Screenshot

Manchmal, im Rauschen der täglichen Bilderflut, macht mein Unterbewusstsein einen Screenshot. Eingefrorene Wirklichkeit. Dokumentation eines Lebensaugenblicks.

Was mache ich hier?

Mein Rückgrat, Beine, Arme, Hände, wie einbetoniert, halten meine Maske aufrecht. Nicht fallen lassen, nicht fallen lassen, darauf kommt es an. Der Klang unendlicher Reden, austauschbarer Satzbausteine von immer ausgetauschten Stimmen, durchwabert die Luft, Kindergefiedel markiert den Wechsel, lähmt Bewusstsein und Luftzug gleichermaßen, weit offene Fenster ändern auch nichts an der Mittagshitze.

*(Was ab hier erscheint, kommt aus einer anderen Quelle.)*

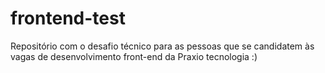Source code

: # frontend-test
Repositório com o desafio técnico para as pessoas que se candidatem às vagas de desenvolvimento front-end da Praxio tecnologia :)
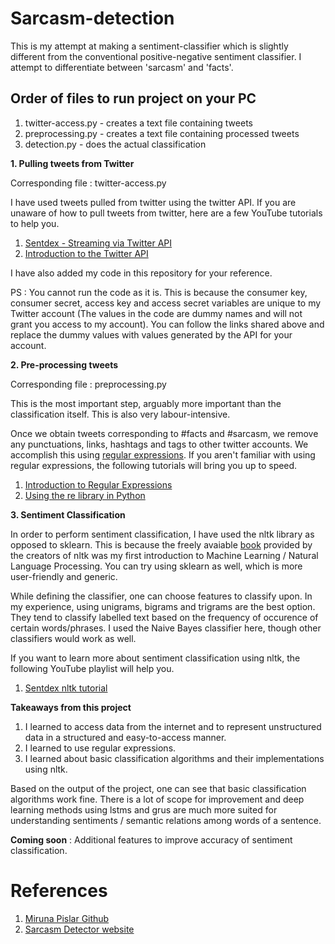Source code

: # Sarcasm-detection

This is my attempt at making a sentiment-classifier which is slightly different from the conventional positive-negative sentiment
classifier. I attempt to differentiate between 'sarcasm' and 'facts'.

## Order of files to run project on your PC

1. twitter-access.py - creates a text file containing tweets
2. preprocessing.py - creates a text file containing processed tweets
3. detection.py - does the actual classification

**1. Pulling tweets from Twitter**

Corresponding file : twitter-access.py

I have used tweets pulled from twitter using the twitter API. If you are unaware of how to pull tweets from twitter, here are a few
YouTube tutorials to help you.

1. [Sentdex - Streaming via Twitter API](https://www.youtube.com/watch?v=pUUxmvvl2FE)
2. [Introduction to the Twitter API](https://www.youtube.com/watch?v=wlnx-7cm4Gg)

I have also added my code in this repository for your reference.

PS : You cannot run the code as it is. This is because the consumer key, consumer secret, access key and access secret variables are
unique to my Twitter account (The values in the code are dummy names and will not grant you access to my account). You can follow the links
shared above and replace the dummy values with values generated by the API for your account.

**2. Pre-processing tweets**

Corresponding file : preprocessing.py

This is the most important step, arguably more important than the classification itself. This is also very labour-intensive.

Once we obtain tweets corresponding to #facts and #sarcasm, we remove any punctuations, links, hashtags and tags to other twitter accounts.
We accomplish this using [regular expressions](https://en.wikipedia.org/wiki/Regular_expression). If you aren't familiar with using regular
expressions, the following tutorials will bring you up to speed.

1. [Introduction to Regular Expressions](https://www.youtube.com/watch?v=sa-TUpSx1JA)
2. [Using the re library in Python](https://www.youtube.com/watch?v=K8L6KVGG-7o)

**3. Sentiment Classification**

In order to perform sentiment classification, I have used the nltk library as opposed to sklearn. This is because the freely avaiable
[book](https://www.nltk.org/book/) provided by the creators of nltk was my first introduction to Machine Learning / Natural Language Processing. You can try using sklearn as well, which is more user-friendly and generic.

While defining the classifier, one can choose features to classify upon. In my experience, using unigrams, bigrams and trigrams are the best option. They tend to classify labelled text based on the frequency of occurence of certain words/phrases. I used the Naive Bayes classifier here, though other classifiers would work as well.

If you want to learn more about sentiment classification using nltk, the following YouTube playlist will help you.

1. [Sentdex nltk tutorial](https://www.youtube.com/watch?v=FLZvOKSCkxY&list=PLQVvvaa0QuDf2JswnfiGkliBInZnIC4HL)

**Takeaways from this project**
1. I learned to access data from the internet and to represent unstructured data in a structured and easy-to-access manner.
2. I learned to use regular expressions.
3. I learned about basic classification algorithms and their implementations using nltk.

Based on the output of the project, one can see that basic classification algorithms work fine. There is a lot of scope for improvement and deep learning methods using lstms and grus are much more suited for understanding sentiments / semantic relations among words of a sentence.

**Coming soon** : Additional features to improve accuracy of sentiment classification.

# References 

1. [Miruna Pislar Github](https://github.com/MirunaPislar/Sarcasm-Detection)
2. [Sarcasm Detector website](http://www.thesarcasmdetector.com/)






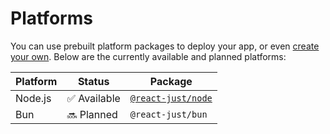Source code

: # Platforms

You can use prebuilt platform packages to deploy your app, or even [create your own](/advanced/custom-platform.md). Below are the currently available and planned platforms:

| Platform | Status                       | Package                         |
| -------- | ---------------------------- | ------------------------------- |
| Node.js  | :white_check_mark: Available | [`@react-just/node`](./node.md) |
| Bun      | :soon: Planned               | `@react-just/bun`               |
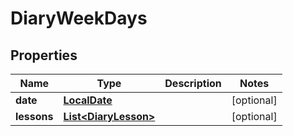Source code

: # DiaryWeekDays

## Properties
Name | Type | Description | Notes
------------ | ------------- | ------------- | -------------
**date** | [**LocalDate**](LocalDate.md) |  |  [optional]
**lessons** | [**List&lt;DiaryLesson&gt;**](DiaryLesson.md) |  |  [optional]
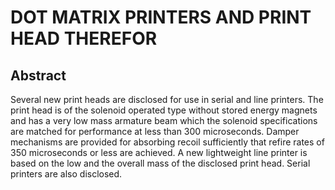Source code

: # DOT MATRIX PRINTERS AND PRINT HEAD THEREFOR

## Abstract
Several new print heads are disclosed for use in serial and line printers. The print head is of the solenoid operated type without stored energy magnets and has a very low mass armature beam which the solenoid specifications are matched for performance at less than 300 microseconds. Damper mechanisms are provided for absorbing recoil sufficiently that refire rates of 350 microseconds or less are achieved. A new lightweight line printer is based on the low and the overall mass of the disclosed print head. Serial printers are also disclosed.
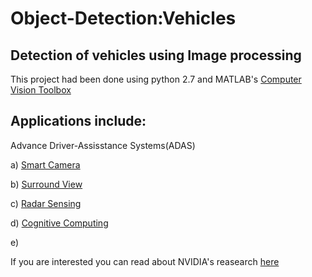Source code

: # Object-Detection:Vehicles

## Detection of vehicles using Image processing
This project had been done using python 2.7 and MATLAB's [Computer Vision Toolbox](https://www.mathworks.com/products/computer-vision.html)

## Applications include:
Advance Driver-Assisstance Systems(ADAS)

a) [Smart Camera](https://www.renesas.com/in/en/solutions/automotive/adas/smart-camera.html)

b) [Surround View](https://www.renesas.com/in/en/solutions/automotive/adas/surround-view.html)

c) [Radar Sensing](https://www.renesas.com/in/en/solutions/automotive/adas/radar-sensing.html)

d) [Cognitive Computing](https://www.renesas.com/in/en/solutions/automotive/adas/cognitive-computing.html)

e) []()


If you are interested you can read about NVIDIA's reasearch [here](https://www.nvidia.com/en-us/self-driving-cars/adas/)


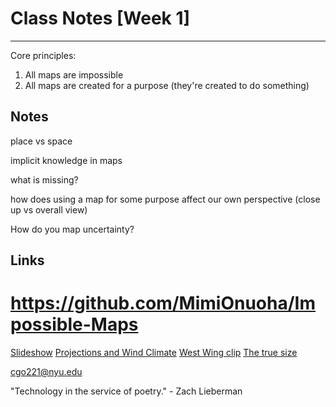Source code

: # Class Notes [Week 1]

------

Core principles:

1. All maps are impossible
2. All maps are created for a purpose  (they're created to do something)

## Notes

place vs space 

implicit knowledge in maps

what is missing? 

how does using a map for some purpose affect our own perspective (close up vs overall view)

How do you map uncertainty? 

## Links

# https://github.com/MimiOnuoha/Impossible-Maps

[Slideshow](https://mimionuoha.github.io/spring2018-digitalmapping/) 
[Projections and Wind Climate](https://earth.nullschool.net/#current/ocean/primary/waves/winkel3/loc=7.608,-70.248)
[West Wing clip](https://www.youtube.com/watch?v=eLqC3FNNOaI)
[The true size](https://thetruesize.com/)



cgo221@nyu.edu





"Technology in the service of poetry." - Zach Lieberman

## 

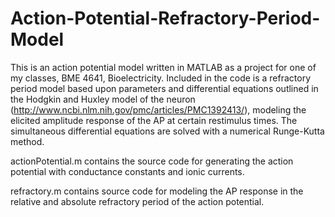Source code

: Action-Potential-Refractory-Period-Model
========================================
This is an action potential model written in MATLAB as a project for one of my classes, BME 4641, Bioelectricity.  Included in the code is a refractory period model based upon parameters and differential equations outlined in the Hodgkin and Huxley model of the neuron (http://www.ncbi.nlm.nih.gov/pmc/articles/PMC1392413/), modeling the elicited amplitude response of the AP at certain restimulus times.  The simultaneous differential equations are solved with a numerical Runge-Kutta method.

actionPotential.m contains the source code for generating the action potential with conductance constants and ionic currents.

refractory.m contains source code for modeling the AP response in the relative and absolute refractory period of the action potential.
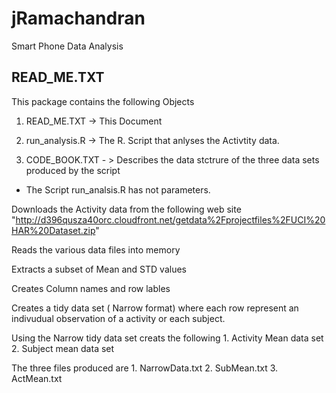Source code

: # jRamachandran
Smart Phone Data Analysis
## READ_ME.TXT 

This package contains the following Objects

1. READ_ME.TXT      ->   This Document 

2. run_analysis.R   ->   The R. Script that anlyses the Activtity data.

2. CODE_BOOK.TXT    - >  Describes the data stctrure of the three data sets 
                        produced by the script 
                   

* The Script run_analsis.R  has not parameters.

Downloads the Activity data  from the  following web site
"http://d396qusza40orc.cloudfront.net/getdata%2Fprojectfiles%2FUCI%20HAR%20Dataset.zip"


Reads the  various data files into memory

Extracts a subset of  Mean and STD  values

Creates Column names and row lables 

Creates a tidy data set ( Narrow format) 
   where each row represent an indivudual observation of a activity or each subject.

Using the Narrow tidy data set creats the following
    1. Activity Mean  data set
    2. Subject mean data set 



The three files produced are 
    1.  NarrowData.txt
    2.  SubMean.txt
    3.  ActMean.txt

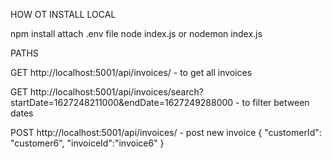 HOW OT INSTALL LOCAL

npm install
attach .env file
node index.js or nodemon index.js


PATHS

GET http://localhost:5001/api/invoices/  - to get all invoices

GET http://localhost:5001/api/invoices/search?startDate=1627248211000&endDate=1627249288000 - to filter between dates

POST http://localhost:5001/api/invoices/ - post new invoice
 {
	"customerId": "customer6",
	"invoiceId":"invoice6"
}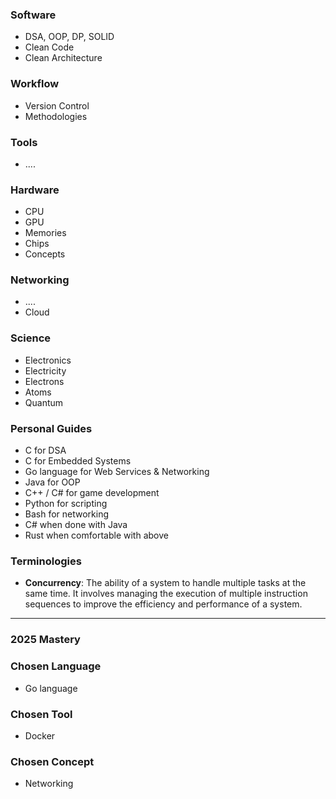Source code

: ### Software
 - DSA, OOP, DP, SOLID
 - Clean Code
 - Clean Architecture

### Workflow
 - Version Control
 - Methodologies

### Tools
 - ....

### Hardware
 - CPU
 - GPU
 - Memories
 - Chips
 - Concepts


### Networking
 - ....
 - Cloud
 

### Science
 - Electronics
 - Electricity
 - Electrons
 - Atoms
 - Quantum


### Personal Guides
 - C for DSA
 - C for Embedded Systems
 - Go language for Web Services & Networking
 - Java for OOP
 - C++ / C# for game development
 - Python for scripting
 - Bash for networking
 - C# when done with Java
 - Rust when comfortable with above


### Terminologies
- **Concurrency**: The ability of a system to handle multiple tasks at the same time. It involves managing the execution of multiple instruction sequences to improve the efficiency and performance of a system.

<hr />

### 2025 Mastery

### Chosen Language
  - Go language


### Chosen Tool
 - Docker


### Chosen Concept
 - Networking


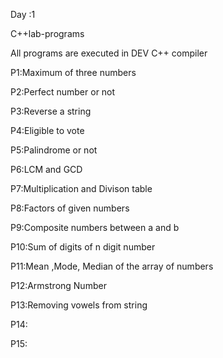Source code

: Day :1

C++lab-programs

All programs are executed in DEV C++ compiler

P1:Maximum of three numbers

P2:Perfect number or not

P3:Reverse a string

P4:Eligible to vote

P5:Palindrome or not

P6:LCM and GCD

P7:Multiplication and Divison table

P8:Factors of given numbers

P9:Composite numbers between a and b

P10:Sum of digits of n digit number

P11:Mean ,Mode, Median of the array of numbers

P12:Armstrong Number
     
P13:Removing vowels from string

P14:

P15:
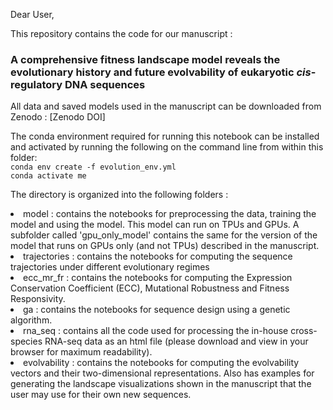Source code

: Dear User,

This repository contains the code for our manuscript : 

### A comprehensive fitness landscape model reveals the evolutionary history and future evolvability of eukaryotic <i>cis</i>-regulatory DNA sequences

All data and saved models used in the manuscript can be downloaded from Zenodo : [Zenodo DOI]

The conda environment required for running this notebook can be installed and activated by running the following on the command line from within this folder: \
<code>conda env create -f evolution_env.yml </code>  \
<code>conda activate me</code>


The directory is organized into the following folders :
<li> model : contains the notebooks for preprocessing the data, training the model and using the model. This model can run on TPUs and GPUs. A subfolder called 'gpu_only_model' contains the same for the version of the model that runs on GPUs only (and not TPUs) described in the manuscript.
    
<li> trajectories : contains the notebooks for computing the sequence trajectories under different evolutionary regimes
    
<li> ecc_mr_fr : contains the notebooks for computing the Expression Conservation Coefficient (ECC), Mutational Robustness and Fitness Responsivity.
    
<li> ga : contains the notebooks for sequence design using a genetic algorithm.

<li> rna_seq : contains all the code used for processing the in-house cross-species RNA-seq data as an html file (please download and view in your browser for maximum readability).

<li> evolvability : contains the notebooks for computing the evolvability vectors and their two-dimensional representations. Also has examples for generating the landscape visualizations shown in the manuscript that the user may use for their own new sequences.
    
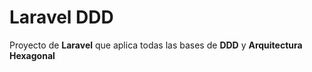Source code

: # Laravel DDD

Proyecto de **Laravel** que aplica todas las bases de **DDD** y **Arquitectura Hexagonal**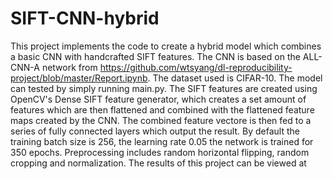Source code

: # SIFT-CNN-hybrid
This project implements the code to create a hybrid model which combines a basic CNN with handcrafted SIFT features. The CNN is based on the ALL-CNN-A network from https://github.com/wtsyang/dl-reproducibility-project/blob/master/Report.ipynb. The dataset used is CIFAR-10. The model can tested by simply running main.py. 
The SIFT features are created using OpenCV's Dense SIFT feature generator, which creates a set amount of features which are then flattened and combined with the flattened feature maps created by the CNN. The combined feature vectore is then fed to a series of fully connected layers which output the result. By default the training batch size is 256, the learning rate 0.05 the network is trained for 350 epochs. Preprocessing includes random horizontal flipping, random cropping and normalization.
The results of this project can be viewed at 
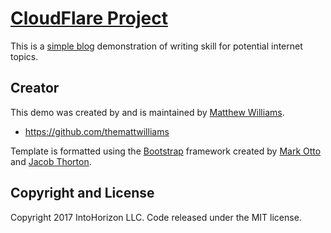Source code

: # [CloudFlare Project](http://blog.williams.fyi/cloudflare/)

This is a [simple blog](http://blog.williams.fyi/cloudflare/) demonstration of writing skill for potential internet topics.

## Creator

This demo was created by and is maintained by [Matthew Williams](https://www.linkedin.com/in/matthewmwilliams/).

* https://github.com/themattwilliams

Template is formatted using the [Bootstrap](http://getbootstrap.com/) framework created by [Mark Otto](https://twitter.com/mdo) and [Jacob Thorton](https://twitter.com/fat).

## Copyright and License

Copyright 2017 IntoHorizon LLC. Code released under the MIT license.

Weit weg scheint das so nahe Grün der Bäume überm Neckar, der Kühle nur vortäuscht.

Applaus, Applaus, wer wird gefeiert, wer redet, die versammelte Honoratiorenschicht der Stadt wischt sich den Schweiß unterm Jackettkragen und lacht milde über milde Scherze. Der Gefeierte redet nun selbst. Alles, alles war gut und wird gut. Der Flügel glänzt schwarzlackig unter einfallendem Sonnenstrahl, ein Mann mit noch jungem Gesicht spielt Filmmusik. Noch einmal Applaus. Lächelgesichter bis zum Horizont. Bis zur Betonwand mit lateinischer Lebensweisheit. In blutroter Gelehrtenhandschrift.

Feuchte Hände drücken einander. Trockene Häppchen auf Metalltabletts. Fluchtbewegung: Vor vertrockneten Pensionären, hier unerträglich geballt und gierig nach Gespräch, Zuwendung, dem Lebenssaft derer, die noch dazu gehören.

Denen die Flucht nicht geglückt ist.

Veröffentlicht unter 2013

Memento Limoncelli

Mittwoch, Tübingen. Der Chef vom Restaurant Roma, wo wir im Urlaub jeden Abend gegessen haben – mit einer Ausnahme, die auch gleich tadelnd registriert wurde – , hat einen göttlichen Limoncello. Den schenkt er special guests zum Abschluss ein, keineswegs immer umsonst. Es stellt sich heraus, dass er ihn selbst ansetzt. Am vorletzten Tag fragen wir ihn nach einer Flasche. Er zögert, sagt, da müsse er erst nachschauen, eigentlich verkaufe er nicht flaschenweise. Ich verstehe ihn so, dass er an jeder einzelnen Flasche hängt wie der Künstler an seinen Objekten.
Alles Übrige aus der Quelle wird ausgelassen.